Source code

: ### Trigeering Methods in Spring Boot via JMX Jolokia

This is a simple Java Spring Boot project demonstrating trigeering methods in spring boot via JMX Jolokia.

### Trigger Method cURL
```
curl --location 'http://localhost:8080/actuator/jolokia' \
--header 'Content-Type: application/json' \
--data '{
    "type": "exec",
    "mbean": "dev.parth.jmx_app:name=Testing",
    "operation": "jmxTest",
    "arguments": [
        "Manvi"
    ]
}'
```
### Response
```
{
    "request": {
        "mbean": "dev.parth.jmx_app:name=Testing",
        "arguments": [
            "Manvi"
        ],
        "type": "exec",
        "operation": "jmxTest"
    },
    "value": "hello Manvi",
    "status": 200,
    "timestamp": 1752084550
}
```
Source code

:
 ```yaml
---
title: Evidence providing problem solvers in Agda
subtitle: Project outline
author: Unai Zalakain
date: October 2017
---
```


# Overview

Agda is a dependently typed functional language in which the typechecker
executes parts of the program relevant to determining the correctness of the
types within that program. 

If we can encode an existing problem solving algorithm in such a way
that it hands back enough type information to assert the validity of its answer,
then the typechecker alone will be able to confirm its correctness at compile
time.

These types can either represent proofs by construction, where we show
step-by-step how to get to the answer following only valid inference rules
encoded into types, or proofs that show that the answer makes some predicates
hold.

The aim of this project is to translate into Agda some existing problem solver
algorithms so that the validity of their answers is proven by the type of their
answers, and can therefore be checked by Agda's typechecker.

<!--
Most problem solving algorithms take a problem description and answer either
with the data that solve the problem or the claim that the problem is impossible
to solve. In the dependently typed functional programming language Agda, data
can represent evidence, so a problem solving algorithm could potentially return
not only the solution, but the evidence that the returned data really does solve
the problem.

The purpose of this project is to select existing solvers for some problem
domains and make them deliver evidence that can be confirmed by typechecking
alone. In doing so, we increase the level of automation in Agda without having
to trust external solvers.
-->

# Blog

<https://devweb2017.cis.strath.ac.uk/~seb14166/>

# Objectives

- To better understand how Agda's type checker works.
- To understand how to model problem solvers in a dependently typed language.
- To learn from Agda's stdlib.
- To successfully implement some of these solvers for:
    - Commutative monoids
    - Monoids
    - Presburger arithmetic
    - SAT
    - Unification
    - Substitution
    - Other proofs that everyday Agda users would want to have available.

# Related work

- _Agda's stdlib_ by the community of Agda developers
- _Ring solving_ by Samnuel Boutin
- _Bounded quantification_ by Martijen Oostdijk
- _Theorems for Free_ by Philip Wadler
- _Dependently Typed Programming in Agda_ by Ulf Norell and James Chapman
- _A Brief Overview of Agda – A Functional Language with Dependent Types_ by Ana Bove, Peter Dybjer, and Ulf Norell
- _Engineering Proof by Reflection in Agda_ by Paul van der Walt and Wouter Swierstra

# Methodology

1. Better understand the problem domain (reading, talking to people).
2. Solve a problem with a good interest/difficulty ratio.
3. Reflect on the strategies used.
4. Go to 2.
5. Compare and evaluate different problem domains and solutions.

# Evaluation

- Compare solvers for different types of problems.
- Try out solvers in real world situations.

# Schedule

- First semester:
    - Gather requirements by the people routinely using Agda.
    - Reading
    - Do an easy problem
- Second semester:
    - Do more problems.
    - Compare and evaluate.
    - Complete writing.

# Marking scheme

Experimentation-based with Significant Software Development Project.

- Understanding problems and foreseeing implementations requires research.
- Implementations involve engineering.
::::
Starting at the line with "# Related work", retype each line through the final one in the data above, unchanged and with nothing added.

▸ Answer to the problem
# Related work

- _Agda's stdlib_ by the community of Agda developers
- _Ring solving_ by Samnuel Boutin
- _Bounded quantification_ by Martijen Oostdijk
- _Theorems for Free_ by Philip Wadler
- _Dependently Typed Programming in Agda_ by Ulf Norell and James Chapman
- _A Brief Overview of Agda – A Functional Language with Dependent Types_ by Ana Bove, Peter Dybjer, and Ulf Norell
- _Engineering Proof by Reflection in Agda_ by Paul van der Walt and Wouter Swierstra

# Methodology

1. Better understand the problem domain (reading, talking to people).
2. Solve a problem with a good interest/difficulty ratio.
3. Reflect on the strategies used.
4. Go to 2.
5. Compare and evaluate different problem domains and solutions.

# Evaluation

- Compare solvers for different types of problems.
- Try out solvers in real world situations.

# Schedule

- First semester:
    - Gather requirements by the people routinely using Agda.
    - Reading
    - Do an easy problem
- Second semester:
    - Do more problems.
    - Compare and evaluate.
    - Complete writing.

# Marking scheme

Experimentation-based with Significant Software Development Project.

- Understanding problems and foreseeing implementations requires research.
- Implementations involve engineering.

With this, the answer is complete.